Hojicha is a roasted green tea, which is refreshing to drink. As it doesn’t contain much caffeine, many Japanese people drink it after supper. My family always drinks it in the evening. Hojicha is becoming very trendy, and some cafes are now serving hojicha lattes. Our hojicha from Ippodo has a gentle and refreshing flavour. I feel like hojicha is good for digestion and can help us after a heavy meal. As I’m not great with caffeine, hojicha is my good friend in the evening. I also think it works very well with a slice of matcha cake and matcha ice cream!

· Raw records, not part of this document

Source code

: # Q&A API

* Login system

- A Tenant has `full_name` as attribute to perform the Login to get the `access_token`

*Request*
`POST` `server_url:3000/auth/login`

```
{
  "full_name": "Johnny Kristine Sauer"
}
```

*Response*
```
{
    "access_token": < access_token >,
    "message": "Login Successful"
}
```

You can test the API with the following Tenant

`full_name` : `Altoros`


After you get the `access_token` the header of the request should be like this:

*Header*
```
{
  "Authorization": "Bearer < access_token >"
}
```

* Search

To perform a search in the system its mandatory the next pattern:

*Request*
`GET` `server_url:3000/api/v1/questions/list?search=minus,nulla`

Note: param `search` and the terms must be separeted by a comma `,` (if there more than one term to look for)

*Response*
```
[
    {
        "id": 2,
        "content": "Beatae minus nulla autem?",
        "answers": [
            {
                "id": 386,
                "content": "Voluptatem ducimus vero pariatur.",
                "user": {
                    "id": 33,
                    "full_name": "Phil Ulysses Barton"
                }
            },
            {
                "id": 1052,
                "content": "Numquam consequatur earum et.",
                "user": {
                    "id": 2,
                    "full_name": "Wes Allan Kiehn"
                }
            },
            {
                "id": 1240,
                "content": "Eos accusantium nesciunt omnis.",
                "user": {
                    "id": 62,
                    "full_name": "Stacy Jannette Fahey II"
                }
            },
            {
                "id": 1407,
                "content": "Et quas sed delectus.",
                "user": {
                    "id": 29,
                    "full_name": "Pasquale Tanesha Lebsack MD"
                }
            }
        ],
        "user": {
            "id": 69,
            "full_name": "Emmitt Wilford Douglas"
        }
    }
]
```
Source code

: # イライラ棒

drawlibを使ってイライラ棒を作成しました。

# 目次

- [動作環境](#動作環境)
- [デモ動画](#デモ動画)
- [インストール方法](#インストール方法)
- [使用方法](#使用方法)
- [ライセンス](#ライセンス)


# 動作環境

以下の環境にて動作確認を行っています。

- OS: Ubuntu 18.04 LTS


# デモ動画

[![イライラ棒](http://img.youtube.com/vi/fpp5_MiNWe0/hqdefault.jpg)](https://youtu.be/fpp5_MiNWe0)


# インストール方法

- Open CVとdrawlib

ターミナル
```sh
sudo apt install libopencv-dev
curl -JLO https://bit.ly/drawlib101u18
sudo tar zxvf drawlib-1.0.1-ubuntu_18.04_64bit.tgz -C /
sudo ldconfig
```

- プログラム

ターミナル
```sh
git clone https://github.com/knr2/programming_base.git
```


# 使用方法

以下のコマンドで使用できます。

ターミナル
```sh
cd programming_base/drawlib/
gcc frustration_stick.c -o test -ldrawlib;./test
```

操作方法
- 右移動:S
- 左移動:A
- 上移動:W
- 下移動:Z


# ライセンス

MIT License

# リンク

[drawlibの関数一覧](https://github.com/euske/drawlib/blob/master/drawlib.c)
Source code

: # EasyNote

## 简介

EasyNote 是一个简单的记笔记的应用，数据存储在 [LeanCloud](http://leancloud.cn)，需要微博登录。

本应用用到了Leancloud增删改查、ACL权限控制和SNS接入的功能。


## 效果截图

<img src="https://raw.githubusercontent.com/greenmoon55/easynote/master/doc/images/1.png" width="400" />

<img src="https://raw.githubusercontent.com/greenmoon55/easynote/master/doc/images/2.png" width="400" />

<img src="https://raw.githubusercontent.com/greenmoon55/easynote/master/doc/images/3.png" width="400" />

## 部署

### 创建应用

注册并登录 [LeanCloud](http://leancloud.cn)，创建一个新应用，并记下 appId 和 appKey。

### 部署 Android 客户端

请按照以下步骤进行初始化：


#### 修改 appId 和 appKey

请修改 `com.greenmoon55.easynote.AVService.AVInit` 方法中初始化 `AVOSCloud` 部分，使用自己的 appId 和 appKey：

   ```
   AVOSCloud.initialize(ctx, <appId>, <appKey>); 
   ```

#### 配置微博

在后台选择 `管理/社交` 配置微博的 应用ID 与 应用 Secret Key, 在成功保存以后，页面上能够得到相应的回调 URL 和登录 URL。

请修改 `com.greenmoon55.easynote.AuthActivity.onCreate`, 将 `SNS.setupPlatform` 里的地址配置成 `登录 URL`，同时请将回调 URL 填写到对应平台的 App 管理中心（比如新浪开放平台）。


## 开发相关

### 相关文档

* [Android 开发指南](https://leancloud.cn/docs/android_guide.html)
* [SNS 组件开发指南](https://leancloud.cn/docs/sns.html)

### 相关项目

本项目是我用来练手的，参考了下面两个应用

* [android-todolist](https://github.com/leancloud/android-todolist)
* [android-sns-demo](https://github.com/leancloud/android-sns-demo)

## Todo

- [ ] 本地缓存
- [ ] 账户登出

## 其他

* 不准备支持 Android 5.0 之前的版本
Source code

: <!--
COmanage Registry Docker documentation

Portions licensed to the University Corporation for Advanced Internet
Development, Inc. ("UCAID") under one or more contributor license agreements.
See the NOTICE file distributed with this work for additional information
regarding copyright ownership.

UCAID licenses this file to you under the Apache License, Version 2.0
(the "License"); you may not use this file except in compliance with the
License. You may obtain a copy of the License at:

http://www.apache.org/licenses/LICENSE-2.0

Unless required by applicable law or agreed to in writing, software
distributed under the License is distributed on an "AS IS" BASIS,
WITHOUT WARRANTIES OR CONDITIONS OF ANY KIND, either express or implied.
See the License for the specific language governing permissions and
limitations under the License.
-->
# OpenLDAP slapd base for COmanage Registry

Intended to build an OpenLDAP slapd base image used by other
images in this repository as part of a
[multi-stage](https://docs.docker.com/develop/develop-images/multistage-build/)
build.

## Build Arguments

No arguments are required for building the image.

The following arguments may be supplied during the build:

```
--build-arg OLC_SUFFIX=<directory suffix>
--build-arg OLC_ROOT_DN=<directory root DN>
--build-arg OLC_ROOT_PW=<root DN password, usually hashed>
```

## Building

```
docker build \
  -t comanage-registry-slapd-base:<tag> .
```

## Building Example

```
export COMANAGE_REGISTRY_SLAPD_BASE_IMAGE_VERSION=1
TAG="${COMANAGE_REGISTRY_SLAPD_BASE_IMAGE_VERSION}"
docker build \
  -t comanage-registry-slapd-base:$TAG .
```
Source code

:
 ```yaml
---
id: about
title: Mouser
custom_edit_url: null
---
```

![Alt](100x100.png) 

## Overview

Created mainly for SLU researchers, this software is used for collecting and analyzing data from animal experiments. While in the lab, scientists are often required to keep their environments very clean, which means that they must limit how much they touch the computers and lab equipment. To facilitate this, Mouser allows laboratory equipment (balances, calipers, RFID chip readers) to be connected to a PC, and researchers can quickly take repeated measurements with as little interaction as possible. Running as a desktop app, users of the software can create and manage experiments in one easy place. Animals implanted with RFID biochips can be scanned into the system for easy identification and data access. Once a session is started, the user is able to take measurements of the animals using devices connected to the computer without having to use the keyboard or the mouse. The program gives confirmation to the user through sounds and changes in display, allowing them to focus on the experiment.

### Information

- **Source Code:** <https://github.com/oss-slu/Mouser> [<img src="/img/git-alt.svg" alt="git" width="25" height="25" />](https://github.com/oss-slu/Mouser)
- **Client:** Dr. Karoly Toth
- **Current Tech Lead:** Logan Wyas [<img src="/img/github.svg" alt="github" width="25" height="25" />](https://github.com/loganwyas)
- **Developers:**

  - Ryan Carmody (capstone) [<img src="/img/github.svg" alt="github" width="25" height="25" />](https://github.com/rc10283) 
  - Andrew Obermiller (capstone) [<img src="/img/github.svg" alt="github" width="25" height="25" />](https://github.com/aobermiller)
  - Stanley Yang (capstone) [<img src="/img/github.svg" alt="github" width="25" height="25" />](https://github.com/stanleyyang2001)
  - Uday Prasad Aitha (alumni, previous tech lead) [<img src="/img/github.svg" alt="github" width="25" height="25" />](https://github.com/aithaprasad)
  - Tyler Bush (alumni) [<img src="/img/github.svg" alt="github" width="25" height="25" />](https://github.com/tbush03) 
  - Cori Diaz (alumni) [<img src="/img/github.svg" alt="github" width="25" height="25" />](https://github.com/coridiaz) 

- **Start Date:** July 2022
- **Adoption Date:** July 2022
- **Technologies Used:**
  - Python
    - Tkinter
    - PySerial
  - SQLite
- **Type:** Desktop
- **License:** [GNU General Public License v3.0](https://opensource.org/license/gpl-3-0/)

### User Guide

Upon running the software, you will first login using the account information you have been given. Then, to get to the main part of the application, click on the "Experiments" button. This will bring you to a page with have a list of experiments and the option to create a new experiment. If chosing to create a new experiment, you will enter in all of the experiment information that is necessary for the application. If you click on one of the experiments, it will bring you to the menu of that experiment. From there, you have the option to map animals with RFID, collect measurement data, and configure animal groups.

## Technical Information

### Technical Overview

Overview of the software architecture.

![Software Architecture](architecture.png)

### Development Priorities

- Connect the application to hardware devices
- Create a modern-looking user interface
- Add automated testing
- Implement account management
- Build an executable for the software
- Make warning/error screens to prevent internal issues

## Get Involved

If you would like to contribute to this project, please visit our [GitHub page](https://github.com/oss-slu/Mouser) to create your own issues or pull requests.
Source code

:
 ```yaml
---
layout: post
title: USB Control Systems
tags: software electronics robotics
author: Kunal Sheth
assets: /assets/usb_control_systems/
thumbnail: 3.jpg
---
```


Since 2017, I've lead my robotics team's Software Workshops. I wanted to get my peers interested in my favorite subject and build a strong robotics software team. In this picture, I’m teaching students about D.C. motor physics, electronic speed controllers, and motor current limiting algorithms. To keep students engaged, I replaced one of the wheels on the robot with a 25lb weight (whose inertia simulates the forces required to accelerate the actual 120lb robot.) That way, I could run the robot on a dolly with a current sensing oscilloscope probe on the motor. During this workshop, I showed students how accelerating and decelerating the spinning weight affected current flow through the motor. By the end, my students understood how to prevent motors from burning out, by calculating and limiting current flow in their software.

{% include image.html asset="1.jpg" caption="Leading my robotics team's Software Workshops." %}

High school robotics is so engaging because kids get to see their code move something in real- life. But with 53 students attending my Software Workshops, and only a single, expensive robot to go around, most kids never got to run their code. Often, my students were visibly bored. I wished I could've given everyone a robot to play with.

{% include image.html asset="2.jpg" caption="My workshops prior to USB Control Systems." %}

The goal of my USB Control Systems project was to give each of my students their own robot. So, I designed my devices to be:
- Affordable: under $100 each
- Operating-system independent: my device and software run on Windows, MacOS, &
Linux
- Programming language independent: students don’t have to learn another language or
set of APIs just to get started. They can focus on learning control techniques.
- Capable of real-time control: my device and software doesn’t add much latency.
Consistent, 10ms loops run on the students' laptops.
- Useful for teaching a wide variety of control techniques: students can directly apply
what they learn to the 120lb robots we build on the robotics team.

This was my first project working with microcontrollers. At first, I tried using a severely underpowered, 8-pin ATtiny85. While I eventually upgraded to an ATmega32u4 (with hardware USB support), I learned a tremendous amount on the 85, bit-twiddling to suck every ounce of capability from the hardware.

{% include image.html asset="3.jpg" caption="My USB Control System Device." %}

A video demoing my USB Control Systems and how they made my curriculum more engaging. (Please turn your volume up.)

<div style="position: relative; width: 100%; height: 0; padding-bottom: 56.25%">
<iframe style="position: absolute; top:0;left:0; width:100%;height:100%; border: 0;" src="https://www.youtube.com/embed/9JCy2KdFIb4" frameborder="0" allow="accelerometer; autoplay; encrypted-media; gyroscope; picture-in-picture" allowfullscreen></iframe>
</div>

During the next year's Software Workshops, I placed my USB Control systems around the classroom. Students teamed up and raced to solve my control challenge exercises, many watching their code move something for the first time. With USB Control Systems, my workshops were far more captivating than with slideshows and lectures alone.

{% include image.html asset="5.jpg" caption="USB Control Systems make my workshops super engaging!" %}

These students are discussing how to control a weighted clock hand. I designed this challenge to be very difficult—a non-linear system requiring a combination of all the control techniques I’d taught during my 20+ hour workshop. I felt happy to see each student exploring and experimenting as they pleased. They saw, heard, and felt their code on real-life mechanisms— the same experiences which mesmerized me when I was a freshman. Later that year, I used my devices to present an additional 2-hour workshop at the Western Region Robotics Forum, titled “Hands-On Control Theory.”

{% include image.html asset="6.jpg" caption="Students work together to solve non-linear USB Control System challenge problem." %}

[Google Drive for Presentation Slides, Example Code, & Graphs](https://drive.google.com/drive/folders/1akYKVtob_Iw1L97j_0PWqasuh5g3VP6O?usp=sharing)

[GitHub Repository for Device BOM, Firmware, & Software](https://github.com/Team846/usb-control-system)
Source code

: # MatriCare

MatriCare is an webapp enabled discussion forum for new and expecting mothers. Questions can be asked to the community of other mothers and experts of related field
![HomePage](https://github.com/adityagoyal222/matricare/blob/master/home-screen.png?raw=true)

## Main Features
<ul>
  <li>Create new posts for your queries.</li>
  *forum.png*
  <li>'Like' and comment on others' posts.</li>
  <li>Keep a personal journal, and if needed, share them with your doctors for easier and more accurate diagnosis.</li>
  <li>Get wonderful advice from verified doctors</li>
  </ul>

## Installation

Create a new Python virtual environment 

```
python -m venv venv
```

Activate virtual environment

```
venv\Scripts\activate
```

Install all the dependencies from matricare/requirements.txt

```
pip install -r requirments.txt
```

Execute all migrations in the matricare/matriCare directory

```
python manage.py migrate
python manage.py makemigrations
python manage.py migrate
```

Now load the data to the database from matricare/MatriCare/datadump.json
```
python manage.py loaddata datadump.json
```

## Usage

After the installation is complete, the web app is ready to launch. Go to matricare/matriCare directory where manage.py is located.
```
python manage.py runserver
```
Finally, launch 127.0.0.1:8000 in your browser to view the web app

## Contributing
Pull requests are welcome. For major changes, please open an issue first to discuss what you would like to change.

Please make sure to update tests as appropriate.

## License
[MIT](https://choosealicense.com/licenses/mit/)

Iribancha is the favoured tea of Kyoto locals. It was recommended to me by the Ippodo team when I visited them in Kyoto earlier in the year. This isn’t the most elegant tea – it is made from second harvest tea leaves that are smoked very heavily. The smell is almost like a bonfire! Originally people in Kyoto knew that the tea leaves that grew after the first harvest weren’t as good, but still needed to be picked to encourage growth for next year. They roasted all the second harvest leaves to create am entirely new tea! In a way it is a zero-waste tea, unique to Kyoto. I think it makes a great gift for someone living in the city, who can’t enjoy a bonfire or a fireplace, as they’ll be able to enjoy the special aroma instead! Iribancha is smoked and roasted quite heavily, so doesn’t contain much caffeine.
Most of our tea leaves are loose leaf (except iribancha) so you need a tea pot to fully enjoy them. We’ll be launching some new Kyusu (Japanese teapots) from Tokoname.
Summer is over, but we can still enjoy lovely sunshine and autumn plants in the garden. The Japanese tea master Kobori Enshu said, “We get drunk off flowers in spring, drunk off breeze in summer, drunk off moon in autumn, and drunk off snow in winter.”
I appreciate seeing a beautiful moon with my cup of hojicha in the evening, with no serious worries. I hope you all have a peaceful evening.